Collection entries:

- Opening Delimiter -

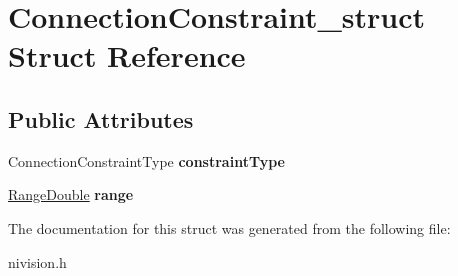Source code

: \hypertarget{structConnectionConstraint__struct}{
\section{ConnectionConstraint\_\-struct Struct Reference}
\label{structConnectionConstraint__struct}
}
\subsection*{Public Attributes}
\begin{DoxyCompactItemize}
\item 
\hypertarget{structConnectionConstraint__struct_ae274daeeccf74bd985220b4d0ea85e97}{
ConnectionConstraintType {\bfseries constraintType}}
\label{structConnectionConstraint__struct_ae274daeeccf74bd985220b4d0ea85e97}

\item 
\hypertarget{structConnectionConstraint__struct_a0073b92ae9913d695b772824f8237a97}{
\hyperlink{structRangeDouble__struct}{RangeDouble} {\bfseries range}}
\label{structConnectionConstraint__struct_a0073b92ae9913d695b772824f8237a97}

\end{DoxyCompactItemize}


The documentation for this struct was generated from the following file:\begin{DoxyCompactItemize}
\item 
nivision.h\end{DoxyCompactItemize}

- Closing Delimiter -
- Opening Delimiter -

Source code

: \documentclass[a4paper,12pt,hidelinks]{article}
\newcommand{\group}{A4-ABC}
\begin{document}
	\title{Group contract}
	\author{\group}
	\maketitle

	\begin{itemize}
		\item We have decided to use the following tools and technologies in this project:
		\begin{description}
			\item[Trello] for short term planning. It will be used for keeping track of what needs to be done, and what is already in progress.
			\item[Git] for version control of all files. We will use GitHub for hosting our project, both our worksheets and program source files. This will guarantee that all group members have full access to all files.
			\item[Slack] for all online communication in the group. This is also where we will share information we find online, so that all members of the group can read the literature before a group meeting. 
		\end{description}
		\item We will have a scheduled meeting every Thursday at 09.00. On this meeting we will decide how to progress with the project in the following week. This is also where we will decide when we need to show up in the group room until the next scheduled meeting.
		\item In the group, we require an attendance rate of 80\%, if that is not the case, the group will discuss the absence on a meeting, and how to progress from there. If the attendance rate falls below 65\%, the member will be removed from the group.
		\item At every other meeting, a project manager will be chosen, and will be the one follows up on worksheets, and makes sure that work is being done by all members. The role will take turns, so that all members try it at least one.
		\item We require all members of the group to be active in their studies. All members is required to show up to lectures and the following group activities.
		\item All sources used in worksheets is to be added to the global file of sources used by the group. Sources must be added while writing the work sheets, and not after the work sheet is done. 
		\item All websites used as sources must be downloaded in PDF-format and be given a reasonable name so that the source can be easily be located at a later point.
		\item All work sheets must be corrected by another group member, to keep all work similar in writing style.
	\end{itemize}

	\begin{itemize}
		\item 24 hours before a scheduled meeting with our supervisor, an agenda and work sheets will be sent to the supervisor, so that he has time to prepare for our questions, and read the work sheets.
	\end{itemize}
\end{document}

- Closing Delimiter -

When a line among the entries above contains "also", copy it.

• **Answer area**
			\item[Slack] for all online communication in the group. This is also where we will share information we find online, so that all members of the group can read the literature before a group meeting. 
		\item We will have a scheduled meeting every Thursday at 09.00. On this meeting we will decide how to progress with the project in the following week. This is also where we will decide when we need to show up in the group room until the next scheduled meeting.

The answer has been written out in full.